Statement by the Freedom From Religion Foundation


The increasing clamor for a constitutional convention potentially imperils the rights of us all — and the Freedom From Religion Foundation is urging pushback.

Cheers to the Wisconsin Senate’s Republican Majority Leader Scott Fitzgerald for putting the brakes for now on a reckless proposal to add Wisconsin to the growing list of states calling for such a convention.

A committee of the Wisconsin Senate voted 3-2 on March 30 along party lines to approve a bill that would make Wisconsin the 30th of 34 states needed to call a convention to modify the U.S. Constitution. Ostensibly, 29 states have passed such legislation under the auspices of requiring the federal government to adopt a balanced budget. 

After the vote, Fitzgerald said that senators are not yet “up to speed on implications.” Fitzgerald says he himself has questions about the scope of what a constitutional convention would look like.

As well he might. A constitutional convention (known by the moniker “con-con,” or in legalese, an “Article V convention”) could easily morph into a runaway convention imperiling the foundational document of the United States — today at 230 years the longest-lived constitution in the world. As Georgetown University law professor David Super has noted, “A constitutional convention is the last thing America needs.” 
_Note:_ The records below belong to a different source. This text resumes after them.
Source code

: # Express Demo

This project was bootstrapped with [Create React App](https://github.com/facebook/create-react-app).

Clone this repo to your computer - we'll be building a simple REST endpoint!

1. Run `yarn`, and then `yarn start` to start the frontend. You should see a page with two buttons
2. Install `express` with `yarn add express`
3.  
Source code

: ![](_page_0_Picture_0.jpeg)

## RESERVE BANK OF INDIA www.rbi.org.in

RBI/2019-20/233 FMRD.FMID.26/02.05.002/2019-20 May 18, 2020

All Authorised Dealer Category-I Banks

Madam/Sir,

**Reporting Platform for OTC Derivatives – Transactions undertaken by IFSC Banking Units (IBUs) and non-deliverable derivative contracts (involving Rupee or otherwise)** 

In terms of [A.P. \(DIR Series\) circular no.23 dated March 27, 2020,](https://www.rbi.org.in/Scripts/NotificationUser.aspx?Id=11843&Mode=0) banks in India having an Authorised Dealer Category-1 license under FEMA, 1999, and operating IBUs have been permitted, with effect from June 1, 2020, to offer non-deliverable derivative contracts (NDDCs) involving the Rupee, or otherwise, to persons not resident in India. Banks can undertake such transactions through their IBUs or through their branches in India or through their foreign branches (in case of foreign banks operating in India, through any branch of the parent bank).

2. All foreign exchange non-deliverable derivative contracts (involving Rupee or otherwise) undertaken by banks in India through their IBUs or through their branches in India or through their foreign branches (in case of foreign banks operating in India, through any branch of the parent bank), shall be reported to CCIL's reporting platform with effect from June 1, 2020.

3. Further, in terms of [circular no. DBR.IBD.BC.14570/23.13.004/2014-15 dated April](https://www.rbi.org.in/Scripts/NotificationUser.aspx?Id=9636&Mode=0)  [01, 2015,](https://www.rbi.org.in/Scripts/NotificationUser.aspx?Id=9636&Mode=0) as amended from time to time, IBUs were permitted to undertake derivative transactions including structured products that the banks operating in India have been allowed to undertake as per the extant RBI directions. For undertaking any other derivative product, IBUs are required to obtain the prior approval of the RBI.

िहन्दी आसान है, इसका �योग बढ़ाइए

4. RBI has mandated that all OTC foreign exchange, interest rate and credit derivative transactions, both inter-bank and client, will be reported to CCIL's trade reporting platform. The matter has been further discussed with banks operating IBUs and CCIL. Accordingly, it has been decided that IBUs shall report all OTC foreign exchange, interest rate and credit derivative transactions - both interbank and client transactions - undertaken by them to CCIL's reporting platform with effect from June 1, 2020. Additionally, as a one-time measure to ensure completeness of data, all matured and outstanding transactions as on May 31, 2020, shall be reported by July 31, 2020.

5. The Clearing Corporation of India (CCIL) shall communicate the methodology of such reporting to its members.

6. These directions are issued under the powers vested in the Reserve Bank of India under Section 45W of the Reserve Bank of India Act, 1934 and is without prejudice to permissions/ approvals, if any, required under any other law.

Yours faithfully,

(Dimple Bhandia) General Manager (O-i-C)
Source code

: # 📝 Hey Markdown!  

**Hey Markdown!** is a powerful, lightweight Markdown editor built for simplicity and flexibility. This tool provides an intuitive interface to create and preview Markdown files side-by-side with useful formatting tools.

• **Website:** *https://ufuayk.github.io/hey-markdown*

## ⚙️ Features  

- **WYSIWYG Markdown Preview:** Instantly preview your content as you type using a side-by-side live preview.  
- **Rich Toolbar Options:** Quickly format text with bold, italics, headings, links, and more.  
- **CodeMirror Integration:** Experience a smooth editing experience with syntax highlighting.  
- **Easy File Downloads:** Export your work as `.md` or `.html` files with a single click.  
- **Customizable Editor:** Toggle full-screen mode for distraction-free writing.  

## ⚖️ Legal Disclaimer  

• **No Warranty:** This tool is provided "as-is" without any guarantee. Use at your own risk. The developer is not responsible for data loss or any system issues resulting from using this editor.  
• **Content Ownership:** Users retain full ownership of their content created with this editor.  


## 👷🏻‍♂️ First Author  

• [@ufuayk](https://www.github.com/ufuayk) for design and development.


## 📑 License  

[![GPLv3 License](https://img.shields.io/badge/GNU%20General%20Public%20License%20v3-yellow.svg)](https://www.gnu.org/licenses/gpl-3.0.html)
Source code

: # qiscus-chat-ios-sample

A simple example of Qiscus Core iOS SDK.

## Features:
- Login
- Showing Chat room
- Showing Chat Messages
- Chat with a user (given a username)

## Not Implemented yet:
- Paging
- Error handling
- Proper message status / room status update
The usual method to amend the Constitution — the only way our Constitution has ever been amended — calls for two-thirds of each house of Congress to pass the proposed amendment. Then three-quarters of the states must ratify the amendment before it can become enshrined in our Constitution.

A second, untested way allows two-thirds of the state legislatures to call for a con-con to debate and adopt amendments. Amendments passed at the con-con would then need ratification by three-quarters of the states. We haven’t had such a convention since the four-month convention by the nation’s founders that adopted our original constitution in 1787.

Because it’s unprecedented, there’s no consensus about how the process is governed or limited. For instance, the Wisconsin Senate is set to vote on proposing a con-con to amend the Constitution to require a balanced budget — a pet project of the Koch brothers. But most legal observers believe “the gathering could undertake a wholesale rewrite of the Constitution endangering fundamental rights like freedom of speech and of religion and the right to trial by jury,” notes Common Cause President Karen Hobert Flynn

Once a convention is convened, it could pass a balanced budget amendment, and then move on to write a prohibition on abortion into the Constitution or rewrite the free exercise clause to exclude Muslims or others deemed “undesirable.” A con-con would be the expedient way to impose a redefinition of the concept of “religious freedom” into our Constitution, so as to empower believers to deny other people civil rights based on religious claims. If we open the Constitution to amendments, what’s to stop the Religious Right from removing the hallowed separation of state and church, so notably unpopular with theocrats since the founding? Not a thing.

The political math is more than unnerving. Thirty-three state legislatures are Republican controlled, which puts them “just one state shy of the 34 needed to propose an Article V convention and permanently take back our government,” as Daniel Horowitz boasted a week after the election in the Conservative Review

Twenty-five states not only have Republican control of both branches, but also are headed by a Republican governor. In all, there are 34 Republican governorships. Wisconsin Democracy Campaign Executive Director Matthew Rothschild notes that one of the resolutions floating in Wisconsin would call for seven state delegates, with Republican leaders picking all seven.

In recent years, neither party has been stellar on state/church separation. But the party actively trying to undermine it currently controls a majority of state legislatures and gubernatorial offices. It is not an overreaction to take alarm — and action to protect our Constitution.

As Benjamin Franklin was leaving Independence Hall on the final day of deliberation over our secular and godless Constitution, he was queried as to whether the Constitutional Convention had adopted a monarchy or a republic. Franklin famously replied, “A Republic, if you can keep it.”

To keep our Republic, We the People must quash the call for a con-con.